Das ist ungefähr so, wie wenn man sich dem IS in Syrien mit einem Spielzeugpanzer entgegenstellt und dabei vertraulich mit einem weißen Taschentuch wedelt. Genauso lächerlich ist eine solche Rede angesichts der Tatsache, dass Staaten nun bereits seit 25 Jahren immer wieder zusammentreffen und genau NICHTS in einem bestimmten – ja, lebensbedrohlichen – Thema voranbringen.

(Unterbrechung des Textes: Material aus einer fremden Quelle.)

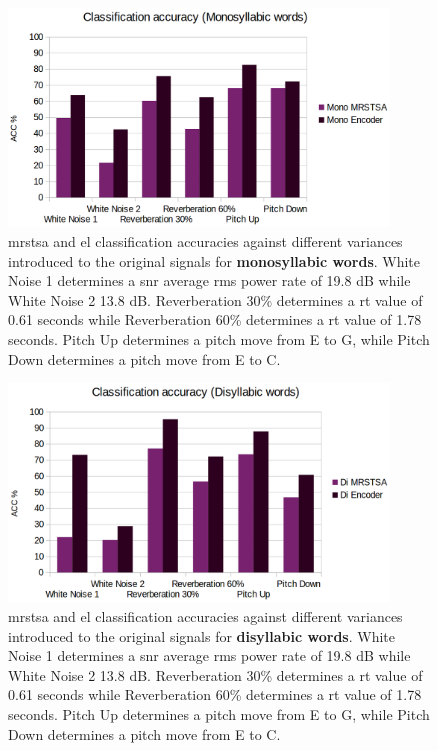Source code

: \documentclass[10pt,letterpaper]{article}
\begin{document}
\begin{figure}[h!]
    \centering
    \includegraphics[width=0.9\textwidth]{MONO_ACC.png}
    \caption{\gls{mrstsa} and \gls{el} classification accuracies against different variances introduced to the original signals
    for \textbf{monosyllabic words}.
    White Noise 1 determines a \gls{snr} average \gls{rms} power rate of 19.8 dB while White Noise 2 13.8 dB.
    Reverberation 30\% determines a \gls{rt} value of 0.61 seconds while Reverberation 60\% determines a \gls{rt} value of 1.78 seconds.
    Pitch Up determines a pitch move from E to G, while Pitch Down determines a pitch move from E to C.}
    \label{fig:MONO_ACC}
\end{figure}

\begin{figure}[h!]
    \centering
    \includegraphics[width=0.9\textwidth]{DI_ACC.png}
    \caption{\gls{mrstsa} and \gls{el} classification accuracies against different variances introduced to the original signals
    for \textbf{disyllabic words}.
    White Noise 1 determines a \gls{snr} average \gls{rms} power rate of 19.8 dB while White Noise 2 13.8 dB.
    Reverberation 30\% determines a \gls{rt} value of 0.61 seconds while Reverberation 60\% determines a \gls{rt} value of 1.78 seconds.
    Pitch Up determines a pitch move from E to G, while Pitch Down determines a pitch move from E to C.}
    \label{fig:DI_ACC}
\end{figure}
\end{document}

“Storytelling” ist das neue Schlagwort. Nachdem die meisten Menschen bei ihren Reden und Präsentationen auf die Emotion ihres Gegenübers vergessen hatten und deshalb ihre Botschaften nur mit mäßigem Erfolg vermitteln konnten, sah man hier nicht nur die Rettung bis dato ungelenker RednerInnen, sondern auch das Potential eines neuen Bildungsproduktes. Und so werden nun fleißig “Storytelling”-Kurse angeboten. Und Coaches und BeraterInnen, die es besser wissen sollten, helfen Menschen dabei, sich lächerlich zu machen. Wie, aus meiner bescheidenen Sicht, der österreichische Bundespräsident.

Storytelling mit Plüschtieren gehört in den Kindergarten, aber nicht auf die große Bühne der Weltpolitik. Dafür ist diese viel zu ernst.

Schauen wir in die großen Reden der großen Weltveränderer.

Ob dies nun eine Emmeline Pankhurst war, oder ein Martin Luther King – oder auch ein Steve Jobs. Sie alle hielten Reden, die die Menschen erfassten. Sie alle verwendeten bildhafte Sprache, die die Emotionen weckte. Aber zu keiner Zeit machten sie sich selbst oder das Publikum durch Geschichten lächerlich, die der Situation nicht angemessen waren.

Wenn DU wirklich gutes Reden lernen möchtest, dann bleibe hier an diesem Blog dran. Schau dir an, was es dazu in der Online-Bibliothek gibt oder gehe auf meinen YouTube-Kanal.

Das Leitwort für gute Reden ist immer noch: Respekt. Respekt vor dem Publikum. Respekt vor dem Thema. Respekt vor dir selbst.